There are so many varieties of chili out there, but this creamy white chicken chili will soon be your favorite! In fact, many readers have written in to say this chili won 1st place in their chili contests! Just dump everything in your slow cooker and let it do the hard work for you!
Recipes like my Slow Cooker Chicken Tikka Masala and Crockpot Meatloaf are great for when you want a family pleasing meal with minimal effort. We love cooking in the crockpot, and this is one of my Slow Cooker Recipes you’ll definitely want in your recipe box!
WHITE CHICKEN CHILI RECIPE
We have officially entered chili season!! Until now, our hands-down favorite has always been my Turkey Chili.
While it still holds a special place at our dinner table, this creamy white chicken chili has taken the top spot. It’s so deliciously savory with just the right amount of spice! Plus, it’s almost effortless since it cooks in your slow cooker!

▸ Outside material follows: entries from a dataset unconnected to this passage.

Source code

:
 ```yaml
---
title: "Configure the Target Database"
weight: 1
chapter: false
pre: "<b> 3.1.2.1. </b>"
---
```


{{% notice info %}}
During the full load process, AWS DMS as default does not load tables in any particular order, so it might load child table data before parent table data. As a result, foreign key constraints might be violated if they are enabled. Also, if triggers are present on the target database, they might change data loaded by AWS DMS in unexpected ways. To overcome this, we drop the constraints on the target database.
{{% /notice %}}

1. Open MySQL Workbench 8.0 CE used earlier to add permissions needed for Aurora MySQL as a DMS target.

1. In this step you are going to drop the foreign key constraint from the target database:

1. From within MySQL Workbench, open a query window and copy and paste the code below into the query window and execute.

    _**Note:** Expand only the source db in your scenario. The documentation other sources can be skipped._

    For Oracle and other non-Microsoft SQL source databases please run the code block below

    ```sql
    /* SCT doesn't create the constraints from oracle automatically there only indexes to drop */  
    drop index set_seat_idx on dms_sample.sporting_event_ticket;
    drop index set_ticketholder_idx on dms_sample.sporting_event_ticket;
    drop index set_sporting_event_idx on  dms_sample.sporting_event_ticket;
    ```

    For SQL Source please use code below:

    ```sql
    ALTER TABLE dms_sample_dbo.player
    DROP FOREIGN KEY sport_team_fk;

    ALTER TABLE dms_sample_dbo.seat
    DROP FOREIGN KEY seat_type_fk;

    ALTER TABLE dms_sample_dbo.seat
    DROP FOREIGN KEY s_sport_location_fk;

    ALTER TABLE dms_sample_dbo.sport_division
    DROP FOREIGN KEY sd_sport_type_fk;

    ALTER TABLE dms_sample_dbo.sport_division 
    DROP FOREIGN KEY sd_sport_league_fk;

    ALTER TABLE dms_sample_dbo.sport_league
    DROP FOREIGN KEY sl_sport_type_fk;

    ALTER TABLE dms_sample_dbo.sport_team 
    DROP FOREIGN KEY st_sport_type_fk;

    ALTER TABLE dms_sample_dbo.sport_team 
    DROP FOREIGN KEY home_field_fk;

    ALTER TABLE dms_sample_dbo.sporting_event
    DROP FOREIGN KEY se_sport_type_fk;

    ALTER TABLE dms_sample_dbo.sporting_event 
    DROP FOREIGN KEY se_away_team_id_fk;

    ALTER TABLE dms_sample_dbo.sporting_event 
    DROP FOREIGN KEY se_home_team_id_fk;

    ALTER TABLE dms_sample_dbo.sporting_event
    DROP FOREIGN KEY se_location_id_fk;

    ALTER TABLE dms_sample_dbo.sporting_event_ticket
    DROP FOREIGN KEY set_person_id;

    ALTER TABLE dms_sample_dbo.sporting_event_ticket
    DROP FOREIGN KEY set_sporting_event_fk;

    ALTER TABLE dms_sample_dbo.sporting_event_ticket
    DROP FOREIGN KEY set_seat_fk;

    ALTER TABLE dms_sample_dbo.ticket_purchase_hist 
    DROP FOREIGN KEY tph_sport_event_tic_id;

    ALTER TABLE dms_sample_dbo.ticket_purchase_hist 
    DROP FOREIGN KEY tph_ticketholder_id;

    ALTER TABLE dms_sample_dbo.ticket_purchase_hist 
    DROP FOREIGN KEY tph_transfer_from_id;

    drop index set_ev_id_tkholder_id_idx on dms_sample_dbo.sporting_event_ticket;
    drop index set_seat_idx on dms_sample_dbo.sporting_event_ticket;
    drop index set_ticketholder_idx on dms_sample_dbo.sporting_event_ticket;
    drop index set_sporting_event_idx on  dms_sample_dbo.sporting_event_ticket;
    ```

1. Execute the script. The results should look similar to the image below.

HOW TO MAKE WHITE CHICKEN CHILI
- Add chicken to slow cooker
- Top with seasonings
- Add onion, garlic, beans, chiles, corn, cilantro and chicken broth
- Cover and cook on low for 8 hours
- Remove chicken to a plate and shred, then return to slow cooker
- Add cream cheese and half and half
- Cover and cook on high 15 minutes
- Serve and enjoy!
COOKING TIPS FOR CHICKEN CHILI
This white chicken chili is really so easy that I don’t have many tips!
- Be mindful of heat levels – there are several heat levels for diced green chiles, so be sure you’re getting the one you really want. The hot versions can be pretty spicy!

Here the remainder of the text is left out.